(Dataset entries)
== Segment start ==
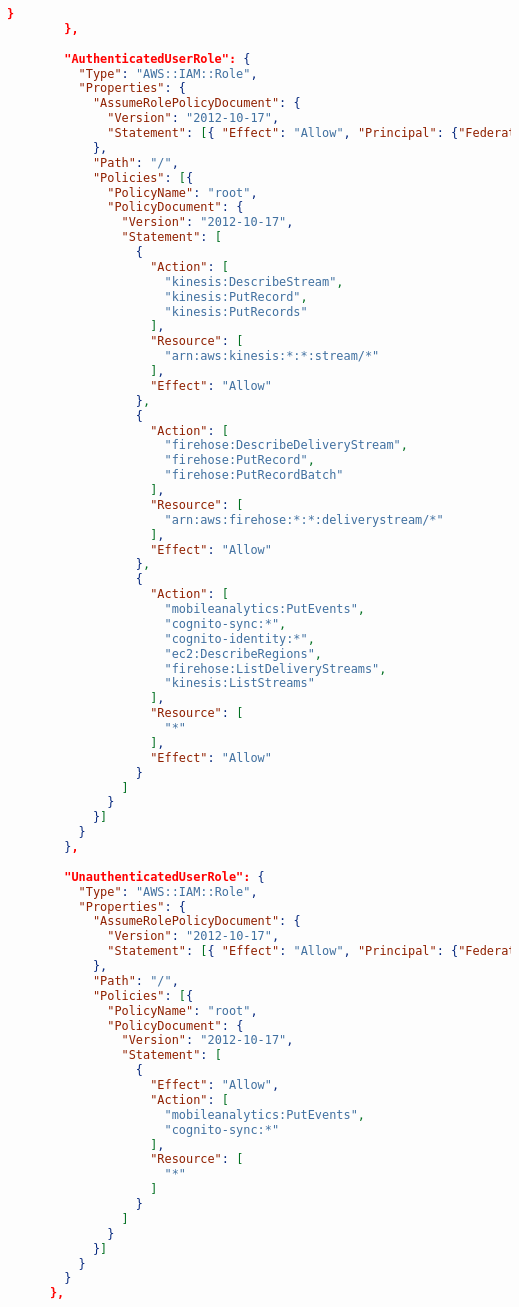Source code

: \begin{lstlisting}[language=json,firstnumber=1]
          }
        },
        
        "AuthenticatedUserRole": {
          "Type": "AWS::IAM::Role",
          "Properties": {
            "AssumeRolePolicyDocument": {
              "Version": "2012-10-17",
              "Statement": [{ "Effect": "Allow", "Principal": {"Federated": ["cognito-identity.amazonaws.com"]}, "Action": ["sts:AssumeRoleWithWebIdentity"] }]
            },
            "Path": "/",
            "Policies": [{
              "PolicyName": "root",
              "PolicyDocument": {
                "Version": "2012-10-17",
                "Statement": [
                  {
                    "Action": [
                      "kinesis:DescribeStream",
                      "kinesis:PutRecord",
                      "kinesis:PutRecords"
                    ],
                    "Resource": [
                      "arn:aws:kinesis:*:*:stream/*"
                    ],
                    "Effect": "Allow"
                  },
                  {
                    "Action": [
                      "firehose:DescribeDeliveryStream",
                      "firehose:PutRecord",
                      "firehose:PutRecordBatch"
                    ],
                    "Resource": [
                      "arn:aws:firehose:*:*:deliverystream/*"
                    ],
                    "Effect": "Allow"
                  },
                  {
                    "Action": [
                      "mobileanalytics:PutEvents",
                      "cognito-sync:*",
                      "cognito-identity:*",
                      "ec2:DescribeRegions",
                      "firehose:ListDeliveryStreams",
                      "kinesis:ListStreams"
                    ],
                    "Resource": [
                      "*"
                    ],
                    "Effect": "Allow"
                  }
                ]
              }
            }]
          }
        },
        
        "UnauthenticatedUserRole": {
          "Type": "AWS::IAM::Role",
          "Properties": {
            "AssumeRolePolicyDocument": {
              "Version": "2012-10-17",
              "Statement": [{ "Effect": "Allow", "Principal": {"Federated": ["cognito-identity.amazonaws.com"]}, "Action": ["sts:AssumeRoleWithWebIdentity"] }]
            },
            "Path": "/",
            "Policies": [{
              "PolicyName": "root",
              "PolicyDocument": {
                "Version": "2012-10-17",
                "Statement": [
                  {
                    "Effect": "Allow",
                    "Action": [
                      "mobileanalytics:PutEvents",
                      "cognito-sync:*"
                    ],
                    "Resource": [
                      "*"
                    ]
                  }
                ]
              }
            }]
          }
        }
      },
      

\end{lstlisting}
== Segment end ==
TO DO -
Your reply should be the entries copied exactly, with all images omitted.

ANSWER AREA -
Source code

: \begin{lstlisting}[language=json,firstnumber=1]
          }
        },
        
        "AuthenticatedUserRole": {
          "Type": "AWS::IAM::Role",
          "Properties": {
            "AssumeRolePolicyDocument": {
              "Version": "2012-10-17",
              "Statement": [{ "Effect": "Allow", "Principal": {"Federated": ["cognito-identity.amazonaws.com"]}, "Action": ["sts:AssumeRoleWithWebIdentity"] }]
            },
            "Path": "/",
            "Policies": [{
              "PolicyName": "root",
              "PolicyDocument": {
                "Version": "2012-10-17",
                "Statement": [
                  {
                    "Action": [
                      "kinesis:DescribeStream",
                      "kinesis:PutRecord",
                      "kinesis:PutRecords"
                    ],
                    "Resource": [
                      "arn:aws:kinesis:*:*:stream/*"
                    ],
                    "Effect": "Allow"
                  },
                  {
                    "Action": [
                      "firehose:DescribeDeliveryStream",
                      "firehose:PutRecord",
                      "firehose:PutRecordBatch"
                    ],
                    "Resource": [
                      "arn:aws:firehose:*:*:deliverystream/*"
                    ],
                    "Effect": "Allow"
                  },
                  {
                    "Action": [
                      "mobileanalytics:PutEvents",
                      "cognito-sync:*",
                      "cognito-identity:*",
                      "ec2:DescribeRegions",
                      "firehose:ListDeliveryStreams",
                      "kinesis:ListStreams"
                    ],
                    "Resource": [
                      "*"
                    ],
                    "Effect": "Allow"
                  }
                ]
              }
            }]
          }
        },
        
        "UnauthenticatedUserRole": {
          "Type": "AWS::IAM::Role",
          "Properties": {
            "AssumeRolePolicyDocument": {
              "Version": "2012-10-17",
              "Statement": [{ "Effect": "Allow", "Principal": {"Federated": ["cognito-identity.amazonaws.com"]}, "Action": ["sts:AssumeRoleWithWebIdentity"] }]
            },
            "Path": "/",
            "Policies": [{
              "PolicyName": "root",
              "PolicyDocument": {
                "Version": "2012-10-17",
                "Statement": [
                  {
                    "Effect": "Allow",
                    "Action": [
                      "mobileanalytics:PutEvents",
                      "cognito-sync:*"
                    ],
                    "Resource": [
                      "*"
                    ]
                  }
                ]
              }
            }]
          }
        }
      },
      

\end{lstlisting}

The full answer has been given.